*Information supplied*.
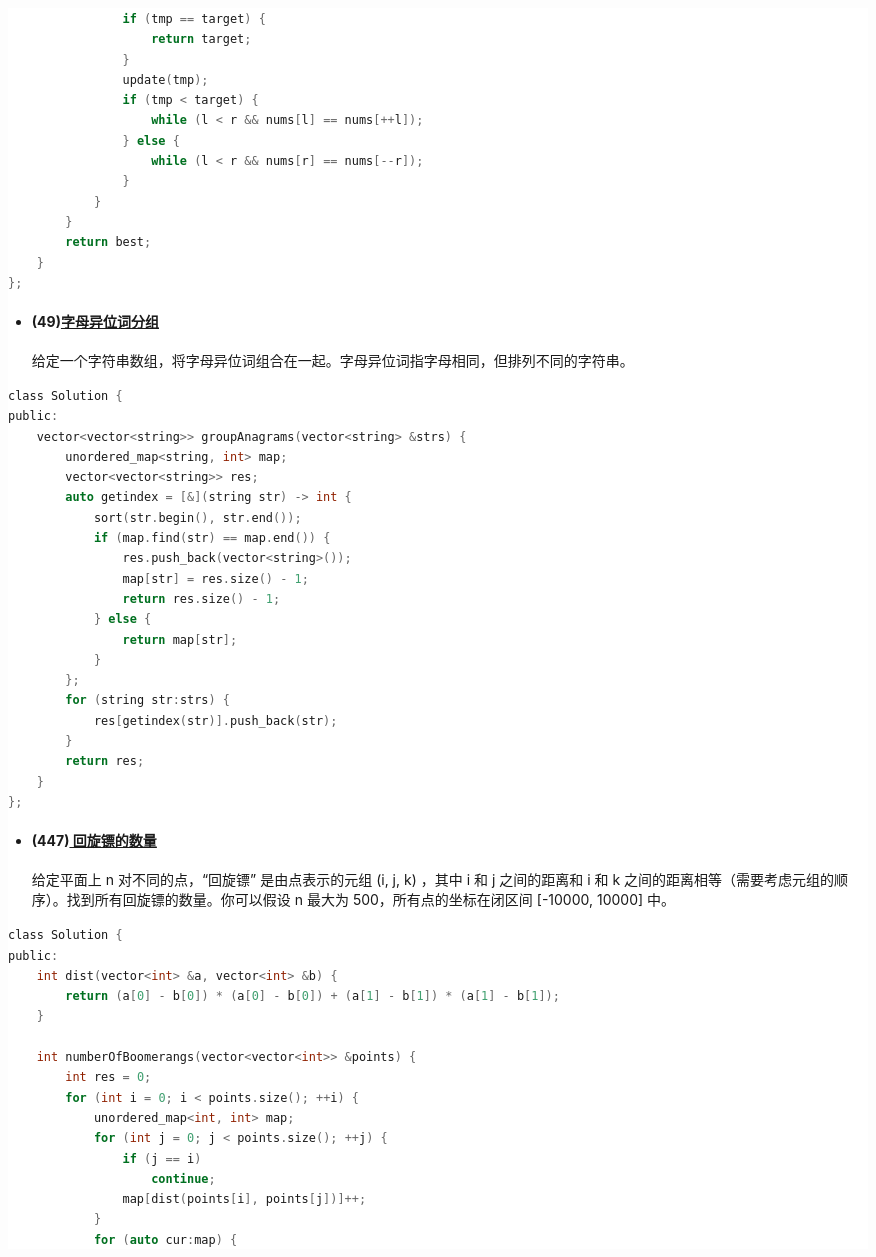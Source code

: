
 ```c
                if (tmp == target) {
                    return target;
                }
                update(tmp);
                if (tmp < target) {
                    while (l < r && nums[l] == nums[++l]);
                } else {
                    while (l < r && nums[r] == nums[--r]);
                }
            }
        }
        return best;
    }
};
```

- #### (49)[字母异位词分组](https://leetcode-cn.com/problems/group-anagrams)

  给定一个字符串数组，将字母异位词组合在一起。字母异位词指字母相同，但排列不同的字符串。

```c
class Solution {
public:
    vector<vector<string>> groupAnagrams(vector<string> &strs) {
        unordered_map<string, int> map;
        vector<vector<string>> res;
        auto getindex = [&](string str) -> int {
            sort(str.begin(), str.end());
            if (map.find(str) == map.end()) {
                res.push_back(vector<string>());
                map[str] = res.size() - 1;
                return res.size() - 1;
            } else {
                return map[str];
            }
        };
        for (string str:strs) {
            res[getindex(str)].push_back(str);
        }
        return res;
    }
};
```

- #### (447)[ 回旋镖的数量](https://leetcode-cn.com/problems/number-of-boomerangs)

  给定平面上 n 对不同的点，“回旋镖” 是由点表示的元组 (i, j, k) ，其中 i 和 j 之间的距离和 i 和 k 之间的距离相等（需要考虑元组的顺序）。找到所有回旋镖的数量。你可以假设 n 最大为 500，所有点的坐标在闭区间 [-10000, 10000] 中。

```c
class Solution {
public:
    int dist(vector<int> &a, vector<int> &b) {
        return (a[0] - b[0]) * (a[0] - b[0]) + (a[1] - b[1]) * (a[1] - b[1]);
    }

    int numberOfBoomerangs(vector<vector<int>> &points) {
        int res = 0;
        for (int i = 0; i < points.size(); ++i) {
            unordered_map<int, int> map;
            for (int j = 0; j < points.size(); ++j) {
                if (j == i)
                    continue;
                map[dist(points[i], points[j])]++;
            }
            for (auto cur:map) {
```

*Work to be completed*.
The entries must be written out again unchanged. Images are to be left out.

*Completed exercise*.
Source code

:
 ```c
                if (tmp == target) {
                    return target;
                }
                update(tmp);
                if (tmp < target) {
                    while (l < r && nums[l] == nums[++l]);
                } else {
                    while (l < r && nums[r] == nums[--r]);
                }
            }
        }
        return best;
    }
};
```

- #### (49)[字母异位词分组](https://leetcode-cn.com/problems/group-anagrams)

  给定一个字符串数组，将字母异位词组合在一起。字母异位词指字母相同，但排列不同的字符串。

```c
class Solution {
public:
    vector<vector<string>> groupAnagrams(vector<string> &strs) {
        unordered_map<string, int> map;
        vector<vector<string>> res;
        auto getindex = [&](string str) -> int {
            sort(str.begin(), str.end());
            if (map.find(str) == map.end()) {
                res.push_back(vector<string>());
                map[str] = res.size() - 1;
                return res.size() - 1;
            } else {
                return map[str];
            }
        };
        for (string str:strs) {
            res[getindex(str)].push_back(str);
        }
        return res;
    }
};
```

- #### (447)[ 回旋镖的数量](https://leetcode-cn.com/problems/number-of-boomerangs)

  给定平面上 n 对不同的点，“回旋镖” 是由点表示的元组 (i, j, k) ，其中 i 和 j 之间的距离和 i 和 k 之间的距离相等（需要考虑元组的顺序）。找到所有回旋镖的数量。你可以假设 n 最大为 500，所有点的坐标在闭区间 [-10000, 10000] 中。

```c
class Solution {
public:
    int dist(vector<int> &a, vector<int> &b) {
        return (a[0] - b[0]) * (a[0] - b[0]) + (a[1] - b[1]) * (a[1] - b[1]);
    }

    int numberOfBoomerangs(vector<vector<int>> &points) {
        int res = 0;
        for (int i = 0; i < points.size(); ++i) {
            unordered_map<int, int> map;
            for (int j = 0; j < points.size(); ++j) {
                if (j == i)
                    continue;
                map[dist(points[i], points[j])]++;
            }
            for (auto cur:map) {
```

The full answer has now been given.